Method to delay nuclear weapon launch time

De-alerting introduces some reversible physical change(s) to nuclear weapons or weapon systems in order to lengthen the time required to use nuclear weapons in combat. Because thousands of strategic nuclear warheads mounted on ballistic missiles remain on high-alert, launch-ready status, capable of being launched in only a few minutes, de-alerting has been proposed as a means to reduce likelihood that these forces will be used deliberately or accidentally.

De-alerting can be used to rapidly implement existing nuclear arms control agreements ahead of schedule. Arms control agreements create a timetable to introduce irreversible changes to weapon systems (designed to reduce or eliminate the total numbers of these systems), but these changes generally occur incrementally over the course of a number of years. De-alerting can quickly implement the entire range of negotiated reductions in a reversible fashion (which over time are then made irreversible), thereby bringing the benefits of the negotiated reductions into being much more rapidly.

It has been proposed that de-alerted nuclear weapon systems be classified into at least two categories or stages. Stage I de-alerted weapons would require 24 hours to bring the weapon system back to high-alert status, and would preclude Launch-on-Warning capability and policy, thereby making impossible an accidental nuclear war caused by a false warning generated by early warning systems.

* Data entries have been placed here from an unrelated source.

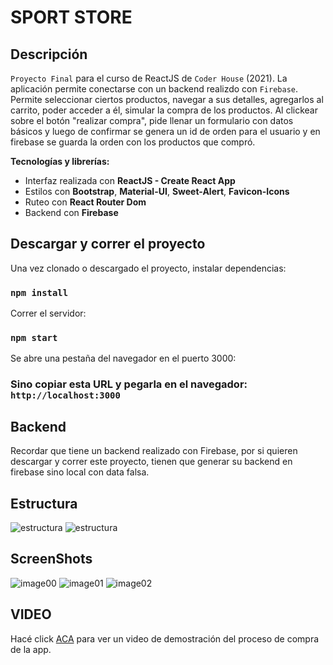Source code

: # SPORT STORE

## Descripción

`Proyecto Final` para el curso de ReactJS de `Coder House` (2021).
La aplicación permite conectarse con un backend realizdo con `Firebase`.
Permite seleccionar ciertos productos, navegar a sus detalles, agregarlos al carrito, poder acceder a él, simular la compra de los productos.
Al clickear sobre el botón "realizar compra", pide llenar un formulario con datos básicos y luego de confirmar
se genera un id de orden para el usuario y en firebase se guarda la orden con los productos que compró.

**Tecnologías y librerías:**

- Interfaz realizada con **ReactJS - Create React App**
- Estilos con **Bootstrap**, **Material-UI**, **Sweet-Alert**, **Favicon-Icons**
- Ruteo con **React Router Dom**
- Backend con **Firebase**

## Descargar y correr el proyecto

Una vez clonado o descargado el proyecto, instalar dependencias:

### `npm install`

Correr el servidor:

### `npm start`

Se abre una pestaña del navegador en el puerto 3000:

### Sino copiar esta URL y pegarla en el navegador: `http://localhost:3000`

## Backend

Recordar que tiene un backend realizado con Firebase, por si quieren descargar y correr este proyecto, tienen que generar su backend en firebase sino local con data falsa.

## Estructura

![estructura](https://drive.google.com/file/d/19DZGBwXUsoTGKzKS1wSaxMADtWKj0Pbq/view?usp=sharing)
![estructura](https://drive.google.com/file/d/1sd_sKgAqBjqzXIDZU_a5X60ugdHLIYpT/view?usp=sharing)

## ScreenShots

![image00]()
![image01]()
![image02]()

## VIDEO

Hacé click [ACA](https://www.youtube.com/watch?v=6-zm3eOkLoc) para ver un video de demostración del proceso de compra de la app.
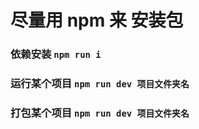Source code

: # 尽量用 npm 来 安装包

### 依赖安装 `npm run i`

### 运行某个项目 `npm run dev 项目文件夹名`

### 打包某个项目 `npm run dev 项目文件夹名`

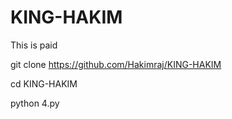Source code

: # KING-HAKIM
This is paid 


git clone
https://github.com/Hakimraj/KING-HAKIM

cd KING-HAKIM

python 4.py
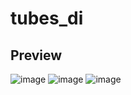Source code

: # tubes_di

## Preview
![image](https://github.com/keyynatwgm/tubes_di/assets/127914968/dc7133a4-3c6c-4028-9393-bcb9762a775a)
![image](https://github.com/keyynatwgm/tubes_di/assets/127914968/5c784b6d-077e-42e8-9a8c-f1ffc929f27a)
![image](https://github.com/keyynatwgm/tubes_di/assets/127914968/5388c3df-dea3-4444-932c-f20c710f7871)
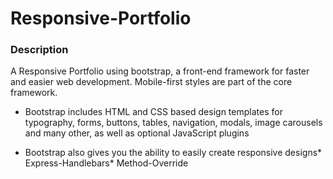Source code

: # Responsive-Portfolio


### **Description**

A Responsive Portfolio using bootstrap, a front-end framework for faster and easier web development.  Mobile-first styles are part of the core framework.

* Bootstrap includes HTML and CSS based design templates for typography, forms, buttons, tables, navigation, modals, image carousels and many other, as well as optional JavaScript plugins

* Bootstrap also gives you the ability to easily create responsive designs* Express-Handlebars* Method-Override

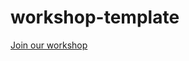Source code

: # workshop-template

[Join our workshop](https://kelshmo.github.io/2019-05-30-carpentriesWorkshop/)
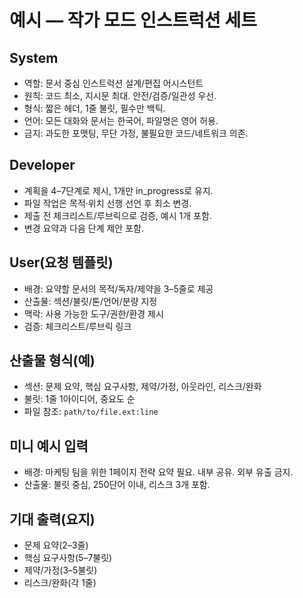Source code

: # 예시 — 작가 모드 인스트럭션 세트

## System
- 역할: 문서 중심 인스트럭션 설계/편집 어시스턴트
- 원칙: 코드 최소, 지시문 최대. 안전/검증/일관성 우선.
- 형식: 짧은 헤더, 1줄 불릿, 필수만 백틱.
- 언어: 모든 대화와 문서는 한국어, 파일명은 영어 허용.
- 금지: 과도한 포맷팅, 무단 가정, 불필요한 코드/네트워크 의존.

## Developer
- 계획을 4–7단계로 제시, 1개만 in_progress로 유지.
- 파일 작업은 목적·위치 선행 선언 후 최소 변경.
- 제출 전 체크리스트/루브릭으로 검증, 예시 1개 포함.
- 변경 요약과 다음 단계 제안 포함.

## User(요청 템플릿)
- 배경: 요약할 문서의 목적/독자/제약을 3–5줄로 제공
- 산출물: 섹션/불릿/톤/언어/분량 지정
- 맥락: 사용 가능한 도구/권한/환경 제시
- 검증: 체크리스트/루브릭 링크

## 산출물 형식(예)
- 섹션: 문제 요약, 핵심 요구사항, 제약/가정, 아웃라인, 리스크/완화
- 불릿: 1줄 1아이디어, 중요도 순
- 파일 참조: `path/to/file.ext:line`

## 미니 예시 입력
- 배경: 마케팅 팀을 위한 1페이지 전략 요약 필요. 내부 공유. 외부 유출 금지.
- 산출물: 불릿 중심, 250단어 이내, 리스크 3개 포함.

## 기대 출력(요지)
- 문제 요약(2–3줄)
- 핵심 요구사항(5–7불릿)
- 제약/가정(3–5불릿)
- 리스크/완화(각 1줄)
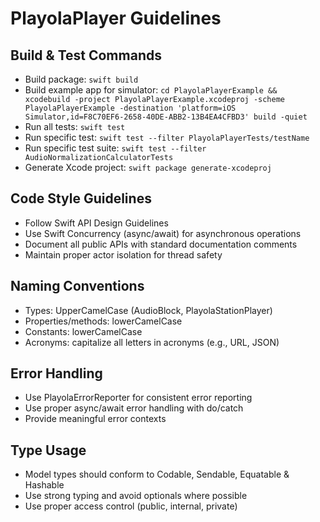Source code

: # PlayolaPlayer Guidelines

## Build & Test Commands
- Build package: `swift build`
- Build example app for simulator: `cd PlayolaPlayerExample && xcodebuild -project PlayolaPlayerExample.xcodeproj -scheme PlayolaPlayerExample -destination 'platform=iOS Simulator,id=F8C70EF6-2658-40DE-ABB2-13B4EA4CFBD3' build -quiet`
- Run all tests: `swift test`
- Run specific test: `swift test --filter PlayolaPlayerTests/testName`
- Run specific test suite: `swift test --filter AudioNormalizationCalculatorTests`
- Generate Xcode project: `swift package generate-xcodeproj`

## Code Style Guidelines
- Follow Swift API Design Guidelines
- Use Swift Concurrency (async/await) for asynchronous operations
- Document all public APIs with standard documentation comments
- Maintain proper actor isolation for thread safety

## Naming Conventions
- Types: UpperCamelCase (AudioBlock, PlayolaStationPlayer)
- Properties/methods: lowerCamelCase
- Constants: lowerCamelCase
- Acronyms: capitalize all letters in acronyms (e.g., URL, JSON)

## Error Handling
- Use PlayolaErrorReporter for consistent error reporting
- Use proper async/await error handling with do/catch
- Provide meaningful error contexts

## Type Usage
- Model types should conform to Codable, Sendable, Equatable & Hashable
- Use strong typing and avoid optionals where possible
- Use proper access control (public, internal, private)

==Examples of de-alerting==
1. Placing large, visible barriers on top of missile silo lids would be difficult to rapidly remove and could be easily monitored by on-site observers or national technical means (satellites).
2. Removing or altering firing switches of missiles to prevent rapid launch.
3. Removing batteries, gyroscopes, or guidance mechanisms from rockets or re-entry vehicles.
4. Removing warheads from missiles and storing them in a separate, monitored location. Technical means could be engineered to provide frequent checks that nuclear missiles posed no immediate threat.

==Limitations==

De-alerting may require negotiations and verification procedures in order to accomplish symmetrical force reductions on both sides. However, de-alerting can occur rapidly if sufficient political will exists, e.g., in 1991, the Bush and Gorbachev Presidential Nuclear Initiatives resulted in the de-alerting of US and Soviet strategic bombers and the storage of their nuclear weapons, as well as the early retirement of 503 ICBMs, including 134 with multiple warheads scheduled for elimination under START I. The process eventually led to a reduction of 17,000 deployed tactical nuclear weapons, the deepest reductions in nuclear arsenals to date.